FADEL: Now, you mentioned the decades that the WFP has been operating in Afghanistan - for 60 years now, two decades of that in a U.S.-led war and a Taliban insurgency. As you mentioned, you're operating under a new power structure. The Taliban is in charge of the capital, much of the country. How does this impact the organization's work?

MCGROARTY: We have to - now, I guess, we have to navigate a new context, but we do have structures in place that we've had in place for many years, particularly in the provinces. Many of it's the same protagonists we have been dealing with. They want the humanitarian effort scaled up. They want the humanitarian sector back at work. They realize, I think, the very critical situation that the people of Afghanistan are in at the moment when you take the triple threat of COVID, the conflict and, of course, the drought.

FADEL: So you're in communication with the Taliban in certain areas so that you can get the aid there, I'm assuming.

MCGROARTY: Yes, we're in the - yeah, of course, yeah, with what they call the NGO commission, I mean, their structure that sort of manages - so the different provincial levels with many others in the humanitarian sector - we are in discussions with them for unimpeded humanitarian access to the people in need.

FADEL: So you haven't had major interruption to your ability to do the work you need to do on the ground. It's more about funding.

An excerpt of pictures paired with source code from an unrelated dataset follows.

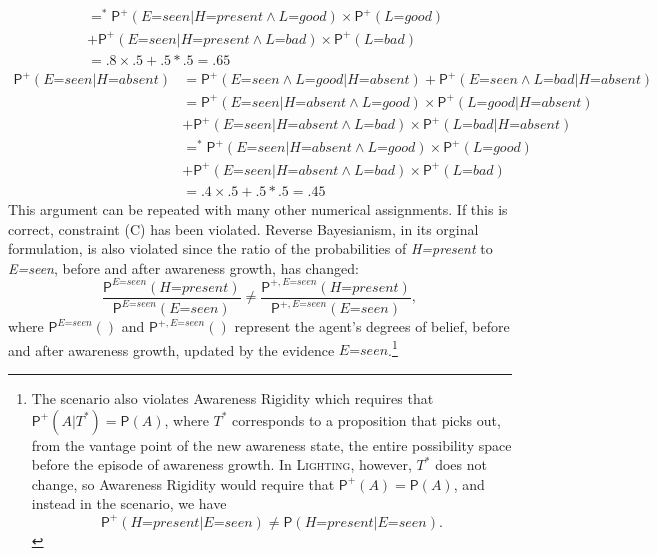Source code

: \documentclass[
  11pt,
  dvipsnames,enabledeprecatedfontcommands]{scrartcl}
\newcommand{\pr}[1]{\ensuremath{\mathsf{P}(#1)}}
\newcommand{\ppr}[2]{\ensuremath{\mathsf{P}^{#1}(#2)}}
\begin{document}
{\begin{align*}
  &=^* \ppr{+}{\textit{E=seen} \vert \textit{H=present} \wedge \textit{L=good}}  \times \ppr{+}{\textit{L=good}}\\ & +\ppr{+}{\textit{E=seen}  \vert \textit{H=present} \wedge \textit{L=bad}} \times \ppr{+}{\textit{L=bad}}\\
  &= .8 \times .5 +.5 *.5 = .65 
  \end{align*} \begin{align*}
  \ppr{+}{\textit{E=seen} \vert \textit{H=absent}} &= \ppr{+}{\textit{E=seen} \wedge \textit{L=good} \vert \textit{H=absent}}+\ppr{+}{\textit{E=seen} \wedge \textit{L=bad} \vert \textit{H=absent}}\\
  &= \ppr{+}{\textit{E=seen} \vert \textit{H=absent} \wedge \textit{L=good}}  \times \ppr{+}{\textit{L=good} \vert  \textit{H=absent} }\\ & +\ppr{+}{\textit{E=seen}  \vert \textit{H=absent} \wedge \textit{L=bad}} \times \ppr{+}{\textit{L=bad} \vert  \textit{H=absent}}\\
  &=^* \ppr{+}{\textit{E=seen} \vert \textit{H=absent} \wedge \textit{L=good}}  \times \ppr{+}{\textit{L=good}}\\ & +\ppr{+}{\textit{E=seen}  \vert \textit{H=absent} \wedge \textit{L=bad}} \times \ppr{+}{\textit{L=bad}}\\
  &= .4 \times .5 +.5 *.5 = .45 
  \end{align*} This argument can be repeated with many other numerical
  assignments.} If this is correct, constraint (C) has been violated.
Reverse Bayesianism, in its orginal formulation, is also violated since
the ratio of the probabilities of \textit{H=present} to \textit{E=seen},
before and after awareness growth, has changed:
\[\frac{\ppr{\textit{E=seen}}{\textit{H=present}}}{\ppr{ \textit{E=seen}}{\textit{E=seen}}} \neq \frac{\ppr{+, \textit{E=seen}}{\textit{H=present}}}{\ppr{+, \textit{E=seen}}{\textit{E=seen}}},\]
where \(\ppr{\textit{E=seen}}{}\) and \(\ppr{+, \textit{E=seen}}{}\)
represent the agent's degrees of belief, before and after awareness
growth, updated by the evidence \(\textit{E=seen}\).\footnote{The
  scenario also violates Awareness Rigidity which requires that
  \(\ppr{+}{A \vert T^*}=\pr{A}\), where \(T^*\) corresponds to a
  proposition that picks out, from the vantage point of the new
  awareness state, the entire possibility space before the episode of
  awareness growth. In \textsc{Lighting}, however, \(T^*\) does not
  change, so Awareness Rigidity would require that
  \(\ppr{+}{A}=\pr{A}\), and instead in the scenario, we have
  \[\ppr{+}{\textit{H=present} \vert \textit{E=seen}} \neq \pr{\textit{H=present} \vert \textit{E=seen}}.\]}
\end{document}
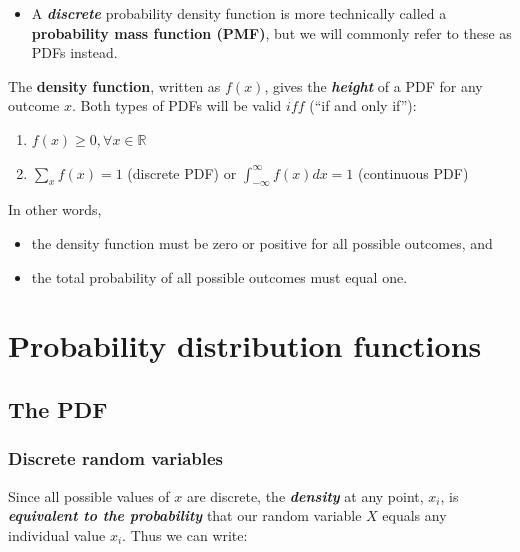\documentclass[
]{article}
\providecommand{\tightlist}{%
  \setlength{\itemsep}{0pt}\setlength{\parskip}{0pt}}
\begin{document}
\begin{itemize}
\tightlist
\item
  A \textbf{\emph{discrete}} probability density function is more
  technically called a \textbf{probability mass function (PMF)}, but we
  will commonly refer to these as PDFs instead.
\end{itemize}

The \textbf{density function}, written as \(f(x)\), gives the
\textbf{\emph{height}} of a PDF for any outcome \(x\). Both types of
PDFs will be valid \(iff\) (``if and only if''):

\begin{enumerate}
\def\labelenumi{\arabic{enumi}.}
\tightlist
\item
  \(f(x) \ge 0, \forall x \in \mathbb{R}\)
\item
  \(\sum_x f(x) = 1\) (discrete PDF) or
  \(\int_{-\infty}^{\infty} f(x) dx = 1\) (continuous PDF)
\end{enumerate}

In other words,

\begin{itemize}
\tightlist
\item
  the density function must be zero or positive for all possible
  outcomes, and
\item
  the total probability of all possible outcomes must equal one.
\end{itemize}

\hypertarget{probability-distribution-functions}{%
\section{Probability distribution
functions}\label{probability-distribution-functions}}

\hypertarget{the-pdf}{%
\subsection{The PDF}\label{the-pdf}}

\hypertarget{discrete-random-variables}{%
\subsubsection{Discrete random
variables}\label{discrete-random-variables}}

Since all possible values of \(x\) are discrete, the
\textbf{\emph{density}} at any point, \(x_i\), is
\textbf{\emph{equivalent to the probability}} that our random variable
\(X\) equals any individual value \(x_i\). Thus we can write:
\end{document}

MCGROARTY: Well, it's also a bit of a lull through the conflict, you know? I mean, like, we had monumental events here twice a week in Kabul and also navigating conflict over the last couple of months. They're not a homogenous group, so they're also - I mean, in different provinces, there are different challenges. What we are finding now as we - the engagement - what would I say? Resume is probably the better word - under the new context is that, you know, they are, you know, anxious to get us back working. They seem to respect so far in most places the operational independence. And we have also managed to negotiate, as well, food across the border, so we successfully got across the border at the weekend. And we're also hoping now we can get more across this week.

FADEL: If I could get a sense of how much of the country you're able to access right now - as you mentioned, there's a bit of a lull because of this conflict and uncertainty.

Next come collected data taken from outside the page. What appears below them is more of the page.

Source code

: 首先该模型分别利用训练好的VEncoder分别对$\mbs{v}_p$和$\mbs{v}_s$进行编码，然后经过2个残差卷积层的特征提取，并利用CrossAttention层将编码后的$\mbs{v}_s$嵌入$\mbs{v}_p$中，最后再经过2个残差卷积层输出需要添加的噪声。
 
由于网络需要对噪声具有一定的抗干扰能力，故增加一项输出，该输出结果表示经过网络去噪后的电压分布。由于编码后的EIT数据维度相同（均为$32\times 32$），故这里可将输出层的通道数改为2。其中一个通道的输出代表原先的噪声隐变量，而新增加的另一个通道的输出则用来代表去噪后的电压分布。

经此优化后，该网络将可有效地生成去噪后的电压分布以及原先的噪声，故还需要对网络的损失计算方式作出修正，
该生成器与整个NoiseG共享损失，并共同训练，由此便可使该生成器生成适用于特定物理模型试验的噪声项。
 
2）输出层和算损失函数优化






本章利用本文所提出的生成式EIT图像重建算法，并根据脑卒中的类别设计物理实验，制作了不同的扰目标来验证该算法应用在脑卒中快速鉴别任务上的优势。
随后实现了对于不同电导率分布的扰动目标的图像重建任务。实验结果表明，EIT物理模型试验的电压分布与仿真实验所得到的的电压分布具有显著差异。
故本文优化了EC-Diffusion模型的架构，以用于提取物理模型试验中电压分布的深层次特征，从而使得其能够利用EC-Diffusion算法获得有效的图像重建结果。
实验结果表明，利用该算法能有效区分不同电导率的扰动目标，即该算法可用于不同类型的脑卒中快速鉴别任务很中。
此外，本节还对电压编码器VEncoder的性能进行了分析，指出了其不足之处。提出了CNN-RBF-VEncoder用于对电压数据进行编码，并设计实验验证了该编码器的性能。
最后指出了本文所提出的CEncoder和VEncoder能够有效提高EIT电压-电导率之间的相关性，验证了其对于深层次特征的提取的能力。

MCGROARTY: We have been able to get across most of the country. I mean, Kabul has been the particular challenge this week. You know, you saw the tens and thousands of people flooding into Kabul over the last couple of weeks. That's a scene that has played out across the country. These IDPs are on the move maybe for the second, third or fourth time. We were in the process of assisting them when things started to change, so that bit of uncertainty over the last couple of days meant a hiatus in Kabul. But now we're in the process of being able to start up again, and we will be back out again, reaching those people who desperately now need some support.

FADEL: Yeah. Do you have any concerns that your work could or would stop under this new power structure?

MCGROARTY: I would hope and we have to be so far, you know, hopeful that they realize and appreciate the humanitarian imperative. The country is in such a crisis. People are in such a desperate situation - you know, the young children, the young families, the adolescents, the women, the men - that you would hope that it's obvious, you know, that this work must continue and is critical at this time.

FADEL: Mary Ellen McGroarty is the country director at the World Food Programme in Afghanistan, and she's speaking to us about the humanitarian crisis there right now. Thank you so much for your efforts and your commitment to this. And keep safe.

MCGROARTY: Thank you. Thank you very much.